Le système des intérêts notionnels fait couler beaucoup d’encre dans la presse de par les condamnations répétées du régime au niveau européen. Le SDI soutient ce stimulant fiscal novateur qui offre un bel attrait au paysage fiscal belge mais à l’aune de l’arrêt européen et des interpellations de la Commission européenne condamnant le régime, le SDI souhaite que soit entamée une réflexion sur la modification du système des intérêts notionnels pour le rendre plus "fair-play".

Pour rappel, les intérêts notionnels ou déduction pour capital à risque est un mécanisme qui vise à réconcilier la discrimination entre financement via des fonds empruntés et financement avec des fonds propres.  En effet, lorsqu’une société emprunte de l’argent, elle bénéficie d’un intérêt déductible qui vient diminuer sa base imposable alors qu’un financement via des fonds propres ne permet pas cette même déduction puisque les dividendes distribués ne pas déductibles.  C’est pourquoi le législateur belge a imaginé octroyer la déduction d’un intérêt fictif calculé sur les fonds propres.

Le syndicat des Indépendants et des PME souhaite que soient insérées dans la loi des clauses visant à lier le système des intérêts notionnels à des obligations en matière d’emploi ou d’investissements sur le territoire, ce qui n’est malheureusement pas encore le cas actuellement.

A côté de ces clauses réglementant l’octroi du stimulant, le SDI souhaite que soit envisagée une réflexion sur une diminution corrélative de l’impôt des sociétés.

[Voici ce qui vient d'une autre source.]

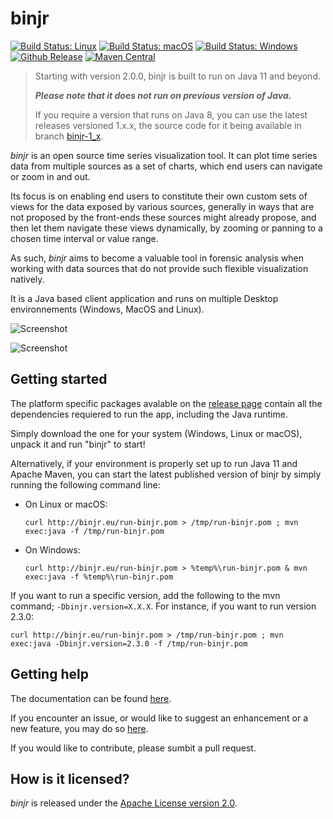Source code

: # binjr 
[![Build Status: Linux](https://img.shields.io/travis/binjr/binjr.svg?logo=linux&logoColor=white&style=flat-square)](https://travis-ci.org/binjr/binjr)
[![Build Status: macOS](https://img.shields.io/travis/binjr/binjr.svg?logo=apple&logoColor=white&style=flat-square)](https://travis-ci.org/binjr/binjr)
[![Build Status: Windows](https://img.shields.io/appveyor/ci/fthevenet/binjr.svg?logo=windows&style=flat-square)](https://ci.appveyor.com/project/fthevenet/binjr/branch/master)
[![Github Release](https://img.shields.io/github/release/binjr/binjr.svg?style=flat-square)](https://github.com/binjr/binjr/releases/latest)
[![Maven Central](https://img.shields.io/maven-central/v/eu.binjr/binjr-core.svg?label=Maven%20Central&style=flat-square)](https://search.maven.org/search?q=g:%22eu.binjr%22)




>Starting with version 2.0.0, binjr is built to run on Java 11 and beyond. 
>
>___Please note that it does not run on previous version of Java.___
>
> If you require a version that runs on Java 8, you can use the latest releases versioned 1.x.x, 
> the source code for it being available in branch [binjr-1_x](https://github.com/binjr/binjr/tree/binjr-1_x).

*binjr* is an open source time series visualization tool. It can plot time series data from multiple sources as a set of charts, which end users can navigate or zoom in and out.

Its focus is on enabling end users to constitute their own custom sets of views for the data exposed by various sources, generally in ways that are not proposed by the front-ends these sources might already propose, and then let them navigate these views dynamically, by zooming or panning to a chosen time interval or value range.

As such, *binjr* aims to become a valuable tool in forensic analysis when working with data sources that do not provide such flexible visualization natively.

It is a Java based client application and runs on multiple Desktop environnements (Windows, MacOS and Linux).

![Screenshot](http://binjr.eu/assets/images/screenshot01.png)

![Screenshot](http://binjr.eu/assets/images/screenshot02.png)

## Getting started
The platform specific packages avalable on the [release page](https://github.com/binjr/binjr/releases/latest) contain all the dependencies requiered to run the app, including the Java runtime.

Simply download the one for your system (Windows, Linux or macOS), unpack it and run "binjr" to start!

Alternatively, if your environment is properly set up to run Java 11 and Apache Maven, you can start the latest published version of binjr by simply running the following command line:

* On Linux or macOS:  
  ```
  curl http://binjr.eu/run-binjr.pom > /tmp/run-binjr.pom ; mvn exec:java -f /tmp/run-binjr.pom
  ```
  
* On Windows: 
  ```
  curl http://binjr.eu/run-binjr.pom > %temp%\run-binjr.pom & mvn exec:java -f %temp%\run-binjr.pom  
  ```
  
If you want to run a specific version, add the following to the mvn command; `-Dbinjr.version=X.X.X`. For instance, if you want to run version 2.3.0:
  ```
  curl http://binjr.eu/run-binjr.pom > /tmp/run-binjr.pom ; mvn exec:java -Dbinjr.version=2.3.0 -f /tmp/run-binjr.pom
  ```
  
  
## Getting help
The documentation can be found [here](https://github.com/binjr/binjr/wiki/Reference).

If you encounter an issue, or would like to suggest an enhancement or a new feature, you may do so [here](https://github.com/binjr/binjr/issues).

If you would like to contribute, please sumbit a pull request.

## How is it licensed?

*binjr* is released under the [Apache License version 2.0](https://github.com/binjr/binjr/blob/master/LICENSE).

Plutôt que d’introduire une "Fairness tax" dont l’impact réel en termes de retombées pour le trésor belge est plus qu’incertaine étant donné qu’elle est liée à l’affectation du dividende, politique qui reste aux mains des actionnaires; il eut été plus judicieux que les sociétés dans leur ensemble payent un montant global d’impôt des sociétés beaucoup mieux réparti, les PME en payant moins que les taux actuels (baisse de 34% à 25%) et que les grandes en payent plus que la moyenne de leurs 5% actuels.

On pourrait ainsi réconcilier la discrimination flagrante existant entre les centaines de petites PME qui payent 3 à 4 fois plus d’impôts des sociétés que les multinationales.